• **Task statement**
Every entry below, from first to last, should be copied exactly.

======== Dataset content ========

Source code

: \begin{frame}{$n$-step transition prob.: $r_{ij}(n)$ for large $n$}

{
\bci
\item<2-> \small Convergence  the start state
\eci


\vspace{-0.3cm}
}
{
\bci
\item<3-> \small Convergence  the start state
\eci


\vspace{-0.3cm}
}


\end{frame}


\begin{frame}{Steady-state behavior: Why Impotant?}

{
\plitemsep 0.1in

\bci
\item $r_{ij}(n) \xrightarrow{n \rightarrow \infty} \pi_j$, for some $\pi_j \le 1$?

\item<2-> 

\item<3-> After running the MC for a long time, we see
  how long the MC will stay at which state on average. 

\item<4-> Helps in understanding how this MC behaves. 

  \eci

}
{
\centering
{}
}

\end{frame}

========

• **Response to this exercise**
Source code

: \begin{frame}{$n$-step transition prob.: $r_{ij}(n)$ for large $n$}

{
\bci
\item<2-> \small Convergence  the start state
\eci


\vspace{-0.3cm}
}
{
\bci
\item<3-> \small Convergence  the start state
\eci


\vspace{-0.3cm}
}


\end{frame}


\begin{frame}{Steady-state behavior: Why Impotant?}

{
\plitemsep 0.1in

\bci
\item $r_{ij}(n) \xrightarrow{n \rightarrow \infty} \pi_j$, for some $\pi_j \le 1$?

\item<2-> 

\item<3-> After running the MC for a long time, we see
  how long the MC will stay at which state on average. 

\item<4-> Helps in understanding how this MC behaves. 

  \eci

}
{
\centering
{}
}

\end{frame}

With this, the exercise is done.